### PROBLEM STATEMENT
Exclude the pictures and transcribe the rest of the data below exactly.

### INFORMATION PROVIDED
○ ○ ○ ○

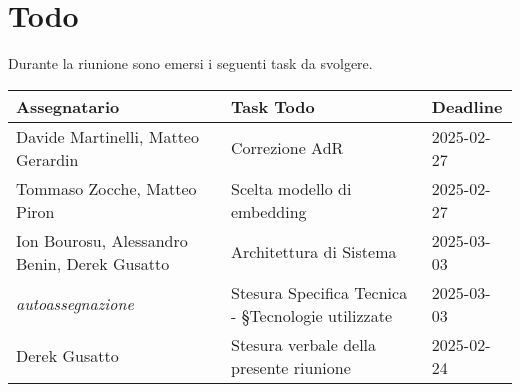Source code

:\section{Todo}
Durante la riunione sono emersi i seguenti task da svolgere.

\begin{center}
  \begin{tabular}{|L{4cm}|L{6cm}|L{3cm}|}
    \hline
    \textbf{Assegnatario} & \textbf{Task Todo} & \textbf{Deadline} \\ \hline
    Davide Martinelli, Matteo Gerardin &  Correzione AdR &  2025-02-27 \\ \hline
    Tommaso Zocche, Matteo Piron &  Scelta modello di embedding &  2025-02-27 \\ \hline
    Ion Bourosu, Alessandro Benin, Derek Gusatto &  Architettura di Sistema &  2025-03-03 \\ \hline
    \textit{autoassegnazione} & Stesura Specifica Tecnica - §Tecnologie utilizzate &  2025-03-03\\ \hline
    Derek Gusatto &  Stesura verbale della presente riunione &  2025-02-24 \\ \hline
  \end{tabular}
\end{center}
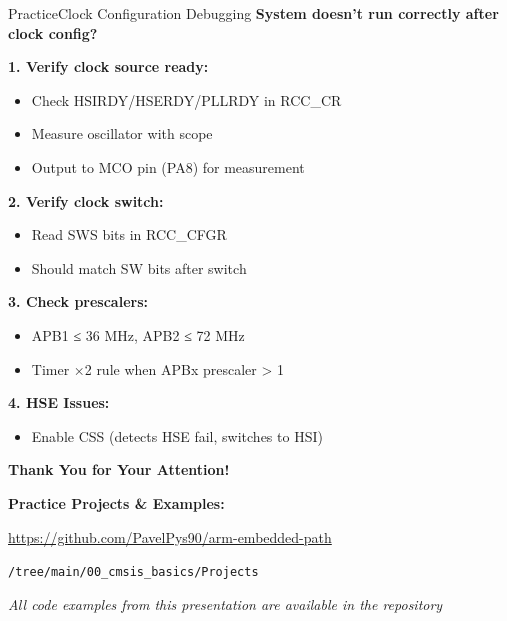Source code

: \documentclass{beamer}
\begin{document}
\begin{frame}{Practice}{Clock Configuration Debugging}
	\textbf{System doesn't run correctly after clock config?}
	
	\medskip
	\textbf{1. Verify clock source ready:}
	\begin{itemize}
		\item Check HSIRDY/HSERDY/PLLRDY in RCC\_CR
		\item Measure oscillator with scope
		\item Output to MCO pin (PA8) for measurement
	\end{itemize}
	
	\textbf{2. Verify clock switch:}
	\begin{itemize}
		\item Read SWS bits in RCC\_CFGR
		\item Should match SW bits after switch
	\end{itemize}
	
	\textbf{3. Check prescalers:}
	\begin{itemize}
		\item APB1 ≤ 36 MHz, APB2 ≤ 72 MHz
		\item Timer ×2 rule when APBx prescaler > 1
	\end{itemize}
	
	\textbf{4. HSE Issues:}
	\begin{itemize}
		\item Enable CSS (detects HSE fail, switches to HSI)
	\end{itemize}
\end{frame}
\begin{frame}{}
	\begin{center}
		\Large
		\textbf{Thank You for Your Attention!}
		
		\vspace{1cm}
		
		\normalsize
		\textbf{Practice Projects \& Examples:}
		
		\vspace{0.5cm}
		
		\url{https://github.com/PavelPys90/arm-embedded-path}
		
		\texttt{/tree/main/00\_cmsis\_basics/Projects}
		
		\vspace{1cm}
		
		\textit{All code examples from this presentation are available in the repository}
	\end{center}
\end{frame}
\end{document}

○ ○ ○ ○

### ANSWER SPACE
Source code

:\section{Todo}
Durante la riunione sono emersi i seguenti task da svolgere.

\begin{center}
  \begin{tabular}{|L{4cm}|L{6cm}|L{3cm}|}
    \hline
    \textbf{Assegnatario} & \textbf{Task Todo} & \textbf{Deadline} \\ \hline
    Davide Martinelli, Matteo Gerardin &  Correzione AdR &  2025-02-27 \\ \hline
    Tommaso Zocche, Matteo Piron &  Scelta modello di embedding &  2025-02-27 \\ \hline
    Ion Bourosu, Alessandro Benin, Derek Gusatto &  Architettura di Sistema &  2025-03-03 \\ \hline
    \textit{autoassegnazione} & Stesura Specifica Tecnica - §Tecnologie utilizzate &  2025-03-03\\ \hline
    Derek Gusatto &  Stesura verbale della presente riunione &  2025-02-24 \\ \hline
  \end{tabular}
\end{center}
Source code

: \documentclass{beamer}
\begin{document}
\begin{frame}{Practice}{Clock Configuration Debugging}
	\textbf{System doesn't run correctly after clock config?}
	
	\medskip
	\textbf{1. Verify clock source ready:}
	\begin{itemize}
		\item Check HSIRDY/HSERDY/PLLRDY in RCC\_CR
		\item Measure oscillator with scope
		\item Output to MCO pin (PA8) for measurement
	\end{itemize}
	
	\textbf{2. Verify clock switch:}
	\begin{itemize}
		\item Read SWS bits in RCC\_CFGR
		\item Should match SW bits after switch
	\end{itemize}
	
	\textbf{3. Check prescalers:}
	\begin{itemize}
		\item APB1 ≤ 36 MHz, APB2 ≤ 72 MHz
		\item Timer ×2 rule when APBx prescaler > 1
	\end{itemize}
	
	\textbf{4. HSE Issues:}
	\begin{itemize}
		\item Enable CSS (detects HSE fail, switches to HSI)
	\end{itemize}
\end{frame}
\begin{frame}{}
	\begin{center}
		\Large
		\textbf{Thank You for Your Attention!}
		
		\vspace{1cm}
		
		\normalsize
		\textbf{Practice Projects \& Examples:}
		
		\vspace{0.5cm}
		
		\url{https://github.com/PavelPys90/arm-embedded-path}
		
		\texttt{/tree/main/00\_cmsis\_basics/Projects}
		
		\vspace{1cm}
		
		\textit{All code examples from this presentation are available in the repository}
	\end{center}
\end{frame}
\end{document}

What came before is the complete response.